The Gophers missed 12 total tackles, many with huge chunks of yards coming after the miscues. Three missed tackles came on Evans' 60-yard touchdown run in the second quarter. When linebacker Jon Celestin, who is battling through a right elbow injury, couldn't stop Evans, he tacked 57 more yards to paydirt.
"He's a really, really tough linebacker, and he's been able to get by with playing with one arm for a while," Fleck said. "But when you play a team like this, you're not able to play with one arm. That is what we were noticing."
Celestin left the game, with Blake Cashman stepping in. He was one of the few defensive bright spots for the Gophers. "I thought Blake played really well," Fleck said.
Cashman finished second on the team with six tackles, a tackle for lost yards and a sack. On consecutive drives to start the third quarter, the Gophers defense had sacks from Cashman and then Merrick Jackson whacked Michigan's first-start quarterback Brandon Peters.
But the Wolverines scored on the next two drives, with the Gophers missing three more tackles on Evans' 67-yard score.
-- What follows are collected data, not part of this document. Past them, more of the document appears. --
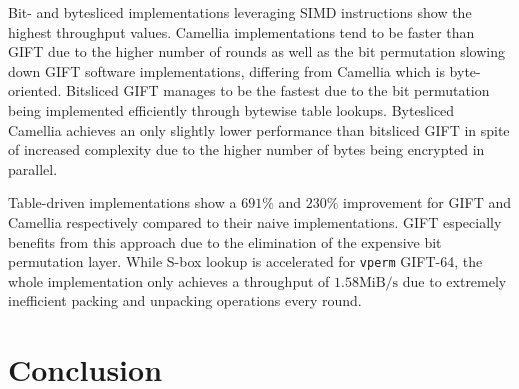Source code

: Bit- and bytesliced implementations leveraging SIMD instructions show the
highest throughput values. Camellia implementations tend to be faster than GIFT
due to the higher number of rounds as well as the bit permutation slowing down
GIFT software implementations, differing from Camellia which is byte-oriented.
Bitsliced GIFT manages to be the fastest due to the bit permutation being
implemented efficiently through bytewise table lookups. Bytesliced Camellia
achieves an only slightly lower performance than bitsliced GIFT in spite of
increased complexity due to the higher number of bytes being encrypted in
parallel.

Table-driven implementations show a $691\%$ and $230\%$ improvement for GIFT
and Camellia respectively compared to their naive implementations. GIFT
especially benefits from this approach due to the elimination of the expensive
bit permutation layer. While S-box lookup is accelerated for \texttt{vperm}
GIFT-64, the whole implementation only achieves a throughput of
$1.58\text{MiB/s}$ due to extremely inefficient packing and unpacking
operations every round.

\section{Conclusion}
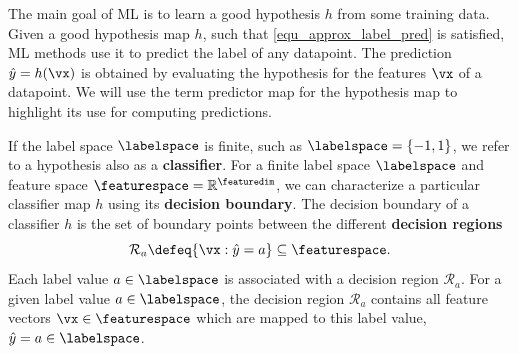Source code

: \documentclass[12pt]{report}
\begin{document}
%

The main goal of ML is to learn a good hypothesis $h$ from some training data. 
Given a good hypothesis map $h$, such that \eqref{equ_approx_label_pred} 
is satisfied, ML methods use it to predict the label of any datapoint. 
The prediction $\hat{y}=h(\vx)$ is obtained by evaluating the hypothesis 
for the features $\vx$ of a datapoint. We will use the term predictor map 
for the hypothesis map to highlight its use for computing predictions. 

If the label space $\labelspace$ is finite, such as $\labelspace=\{-1,1\}$, 
we refer to a hypothesis also as a {\bf classifier}. For a finite label space 
$\labelspace$ and feature space $\featurespace=\mathbb{R}^{\featuredim}$, 
we can characterize a particular classifier map $h$ using its {\bf decision boundary}. 
The decision boundary of a classifier $h$ is the set of boundary points 
between the different {\bf decision regions}
\begin{equation} 
\label{equ_decision_region}
\mathcal{R}_{a} \defeq \{ \vx: \hat{y}= a \} \subseteq \featurespace. 
\end{equation}%
Each label value $a \in \labelspace$ is associated with a decision 
region $\mathcal{R}_{a}$. For a given label value $a \in \labelspace$, 
the decision region $\mathcal{R}_{a}$ contains all feature vectors 
$\vx \in \featurespace$ which are mapped to this label value, $\hat{y}=a \in \labelspace$. 

\end{document}
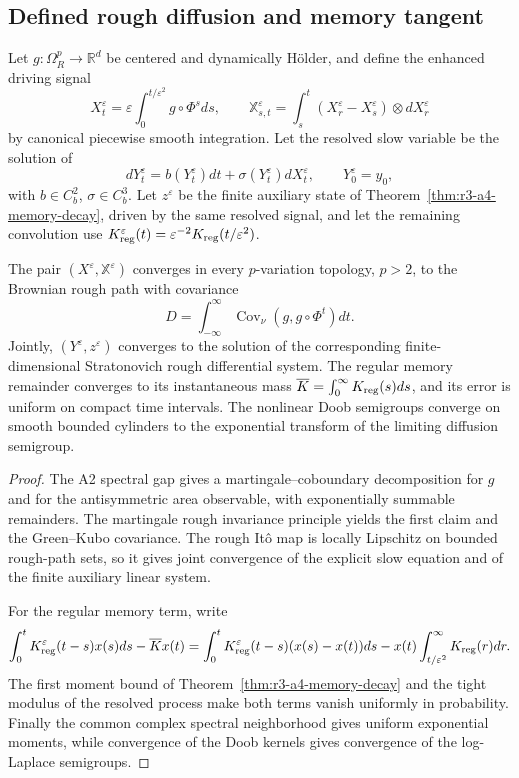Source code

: \subsection{Defined rough diffusion and memory tangent}

Let \(g:\Omega_R^p\to\mathbb R^d\) be centered and dynamically H\"older, and
define the enhanced driving signal
\[
 X_t^\varepsilon
 =\varepsilon\int_0^{t/\varepsilon^2}g\circ\Phi^sds,
 \qquad
 \mathbb X_{s,t}^\varepsilon
 =\int_s^t(X_r^\varepsilon-X_s^\varepsilon)
 \otimes dX_r^\varepsilon
\]
by canonical piecewise smooth integration.  Let the resolved slow variable be
the solution of
\[
 dY_t^\varepsilon=b(Y_t^\varepsilon)dt+
 \sigma(Y_t^\varepsilon)dX_t^\varepsilon,
 \qquad Y_0^\varepsilon=y_0,
\]
with \(b\in C_b^2\), \(\sigma\in C_b^3\).  Let \(z^\varepsilon\) be the
finite auxiliary state of Theorem~\ref{thm:r3-a4-memory-decay}, driven by the
same resolved signal, and let the remaining convolution use
\(K_{\rm reg}^\varepsilon(t)=\varepsilon^{-2}K_{\rm reg}(t/\varepsilon^2)\).

\begin{theorem}
\label{thm:r3-a4-tangent}
The pair \((X^\varepsilon,\mathbb X^\varepsilon)\) converges in every
\(p\)-variation topology, \(p>2\), to the Brownian rough path with covariance
\[
 D=\int_{-\infty}^{\infty}
 \operatorname{Cov}_\nu(g,g\circ\Phi^t)dt.
\]
Jointly, \((Y^\varepsilon,z^\varepsilon)\) converges to the solution of the
corresponding finite-dimensional Stratonovich rough differential system.  The
regular memory remainder converges to its instantaneous mass
\(\overline K=\int_0^\infty K_{\rm reg}(s)ds\), and its error is uniform on
compact time intervals.  The nonlinear Doob semigroups converge on smooth
bounded cylinders to the exponential transform of the limiting diffusion
semigroup.
\end{theorem}

\begin{proof}
The A2 spectral gap gives a martingale--coboundary decomposition for \(g\) and
for the antisymmetric area observable, with exponentially summable
remainders.  The martingale rough invariance principle yields the first
claim and the Green--Kubo covariance.  The rough It\^o map is locally
Lipschitz on bounded rough-path sets, so it gives joint convergence of the
explicit slow equation and of the finite auxiliary linear system.

For the regular memory term, write
\[
 \int_0^tK_{\rm reg}^\varepsilon(t-s)x(s)ds-
 \overline Kx(t)
 =\int_0^tK_{\rm reg}^\varepsilon(t-s)(x(s)-x(t))ds
 -x(t)\int_{t/\varepsilon^2}^\infty K_{\rm reg}(r)dr.
\]
The first moment bound of Theorem~\ref{thm:r3-a4-memory-decay} and the tight
modulus of the resolved process make both terms vanish uniformly in
probability.  Finally the common complex spectral neighborhood gives uniform
exponential moments, while convergence of the Doob kernels gives convergence
of the log-Laplace semigroups.
\end{proof}
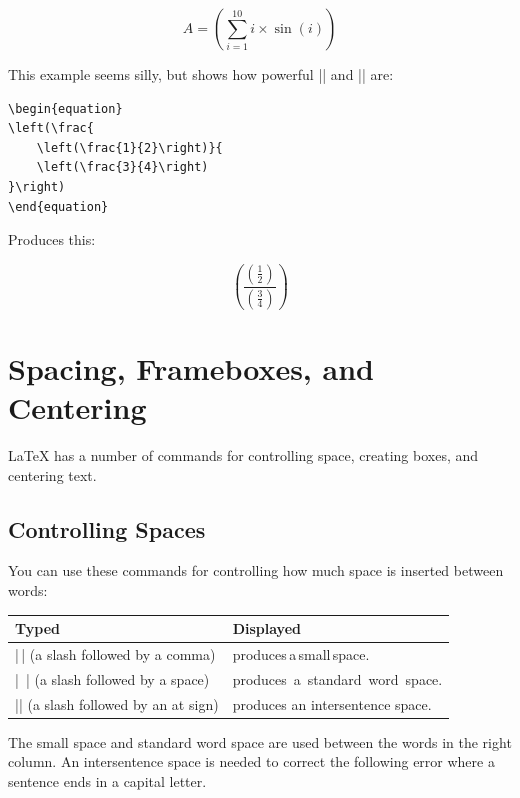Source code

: \begin{equation}
A = \left( \sum_{i=1}^{10}i\times\sin(i) \right)
\end{equation}

This example  seems silly, but shows  how powerful
|\left| and |\right|  are:

\begin{Verbatim}
\begin{equation}
\left(\frac{
    \left(\frac{1}{2}\right)}{
    \left(\frac{3}{4}\right)
}\right)
\end{equation}
\end{Verbatim}

Produces this:

\begin{equation}
\left(\frac{
    \left(\frac{1}{2}\right)}{
    \left(\frac{3}{4}\right)
}\right)
\end{equation}



\section{Spacing, Frameboxes, and Centering}
\LaTeX{} has a number of commands for controlling space, creating
boxes, and centering text.

\subsection{Controlling Spaces}

You can use these commands for controlling how much space is inserted
between words:

\begin{center}
\begin{tabular}{l|l}
Typed                                 & Displayed\\\hline
|\,| (a slash followed by a comma)    & produces\,a\,small\,space. \\
|\ | (a slash followed by a space)    & produces\ a\ standard\ word\ space. \\
|\@| (a slash followed by an at sign) & produces an intersentence space. \\
\end{tabular}
\end{center}


The small space and standard word space are used between the words in the right column.  An intersentence space is needed to correct the following error where a sentence ends in a capital letter.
Some of those tackle attempts were complete whiffs due to poor angles to cut off Evans.
"I never question their effort," Fleck said. "It's one thing I love about our team, I never question their effort. They gave everything they had (Saturday night). It just wasn't good enough. We got beat by a better team, period."
While it won't be recorded as a game against a ranked opponent, it might as well have been. With a 7-2 record, Michigan, after falling from No. 7 in the AP Top 25 to out of the rankings, regained a spot at No. 21 on Sunday.
The Gophers (4-5, 1-5) have three remaining games, including their Saturday, Nov. 11 contest against Nebraska (4-5, 3-3). On Saturday, the Cornhuskers gave up a touchdown apiece in the fourth quarter and overtime to lose, 31-24 to Northwestern.
"We as a team have to really, really learn from this—physically, emotionally," Fleck said. "And we will."